The accounts of Gates and the arresting officer vary on several points, and each paints the other in a very poor light. From the points of agreement we can reconstruct a minimal but probably accurate recounting of the events. Gates and his driver arrived at Gates’ home. They could not easily get the door open either as a result of malfunction or misplaced keys. They forced the door open, Gates went into his home, and the driver left. A neighbor had observed this and reported a possible break-in to the police. The police arrived and demanded identification, Gates immediately accused the police of racism but did identify himself, increasingly heated words were exchanged, Gates was arrested for disorderly conduct.

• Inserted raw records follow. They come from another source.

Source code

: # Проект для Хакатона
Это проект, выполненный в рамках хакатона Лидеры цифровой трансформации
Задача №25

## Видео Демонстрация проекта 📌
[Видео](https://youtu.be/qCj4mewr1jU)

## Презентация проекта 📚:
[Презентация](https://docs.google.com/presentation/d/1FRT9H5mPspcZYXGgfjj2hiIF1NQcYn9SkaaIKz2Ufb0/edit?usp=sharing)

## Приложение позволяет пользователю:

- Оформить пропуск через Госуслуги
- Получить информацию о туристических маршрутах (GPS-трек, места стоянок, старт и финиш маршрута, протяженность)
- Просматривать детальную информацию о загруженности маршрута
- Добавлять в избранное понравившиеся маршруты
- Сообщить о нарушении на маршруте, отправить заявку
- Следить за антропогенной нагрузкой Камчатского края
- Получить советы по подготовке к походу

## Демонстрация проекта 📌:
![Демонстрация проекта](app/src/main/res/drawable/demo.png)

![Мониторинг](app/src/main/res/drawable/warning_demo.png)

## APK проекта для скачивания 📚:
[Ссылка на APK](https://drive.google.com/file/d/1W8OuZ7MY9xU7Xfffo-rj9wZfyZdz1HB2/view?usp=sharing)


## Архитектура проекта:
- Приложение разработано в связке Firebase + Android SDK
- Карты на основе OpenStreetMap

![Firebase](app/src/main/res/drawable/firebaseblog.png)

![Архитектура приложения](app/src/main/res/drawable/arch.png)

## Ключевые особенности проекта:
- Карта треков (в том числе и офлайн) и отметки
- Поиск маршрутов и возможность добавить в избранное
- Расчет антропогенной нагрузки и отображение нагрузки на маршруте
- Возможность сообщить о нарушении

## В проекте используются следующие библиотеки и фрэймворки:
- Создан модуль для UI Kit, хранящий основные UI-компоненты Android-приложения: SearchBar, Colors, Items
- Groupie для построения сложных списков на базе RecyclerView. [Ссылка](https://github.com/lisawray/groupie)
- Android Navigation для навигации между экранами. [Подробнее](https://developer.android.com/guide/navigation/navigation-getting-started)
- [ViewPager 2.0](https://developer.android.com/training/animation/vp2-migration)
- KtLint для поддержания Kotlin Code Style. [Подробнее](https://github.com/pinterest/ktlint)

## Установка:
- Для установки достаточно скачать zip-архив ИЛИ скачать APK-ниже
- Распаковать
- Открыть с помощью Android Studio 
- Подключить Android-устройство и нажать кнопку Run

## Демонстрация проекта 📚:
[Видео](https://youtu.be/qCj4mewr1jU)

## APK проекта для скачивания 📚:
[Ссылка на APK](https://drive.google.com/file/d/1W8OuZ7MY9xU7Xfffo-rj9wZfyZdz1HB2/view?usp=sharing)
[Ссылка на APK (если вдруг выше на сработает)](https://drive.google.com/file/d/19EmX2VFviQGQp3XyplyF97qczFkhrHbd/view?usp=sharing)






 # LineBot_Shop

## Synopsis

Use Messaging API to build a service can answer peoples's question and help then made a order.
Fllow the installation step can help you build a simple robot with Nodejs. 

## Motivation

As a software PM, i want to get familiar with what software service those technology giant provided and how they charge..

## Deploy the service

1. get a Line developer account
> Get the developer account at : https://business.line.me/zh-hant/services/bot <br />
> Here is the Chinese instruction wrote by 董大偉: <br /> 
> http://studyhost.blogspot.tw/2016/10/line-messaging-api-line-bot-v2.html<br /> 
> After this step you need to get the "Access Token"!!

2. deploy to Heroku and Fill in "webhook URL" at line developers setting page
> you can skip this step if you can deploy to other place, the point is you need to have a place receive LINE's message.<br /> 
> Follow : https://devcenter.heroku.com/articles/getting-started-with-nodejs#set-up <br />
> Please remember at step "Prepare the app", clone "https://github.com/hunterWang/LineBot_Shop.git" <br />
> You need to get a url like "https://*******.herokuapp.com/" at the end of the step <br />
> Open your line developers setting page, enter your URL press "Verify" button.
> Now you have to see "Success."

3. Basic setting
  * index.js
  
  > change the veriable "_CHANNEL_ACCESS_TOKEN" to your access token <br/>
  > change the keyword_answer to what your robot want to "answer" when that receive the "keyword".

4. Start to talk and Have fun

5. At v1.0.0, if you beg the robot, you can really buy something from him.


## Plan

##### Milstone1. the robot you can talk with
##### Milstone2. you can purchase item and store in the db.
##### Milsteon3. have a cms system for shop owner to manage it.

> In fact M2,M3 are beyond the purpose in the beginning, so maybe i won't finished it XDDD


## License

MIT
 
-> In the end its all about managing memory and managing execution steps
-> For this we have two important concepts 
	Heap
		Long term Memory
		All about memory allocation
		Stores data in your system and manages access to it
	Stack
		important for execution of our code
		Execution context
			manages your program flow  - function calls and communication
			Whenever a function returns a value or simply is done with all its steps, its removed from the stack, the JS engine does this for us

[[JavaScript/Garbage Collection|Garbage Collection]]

My story is thematically similar, except that I was committing a crime at the time. I was a high school senior, so this would have been 2002 or 2003. There is a high school tradition throughout much of the US whose name varies by region, but we called it White Wednesday. It’s the Wednesday before some dance (I don’t remember which), and it involves buying a lot of toilet paper, waiting till after dark, and then throwing it into the trees in the yards of teachers and friends. From the law’s perspective it’s trespassing and vandalism, but despite the annoying cleanup it’s generally considered something of an honor to be “rolled’. I’ve never heard of anyone being arrested over it, but if caught you’ll certainly have to clean it up and you might be ticketed.
Two friends and I went rolling and successfully got about three or four houses throughout the town. We were almost out of paper, so we decided to use our last few rolls on my own house. It was there that the the police caught us. We were polite and identified ourselves via driver’s license, verified that it was in fact my own house (well, my parents’ house), and listened respectfully to the officer’s lecture on Being Responsible and Not Going Down The Wrong Path and all that sort of thing, and that was that.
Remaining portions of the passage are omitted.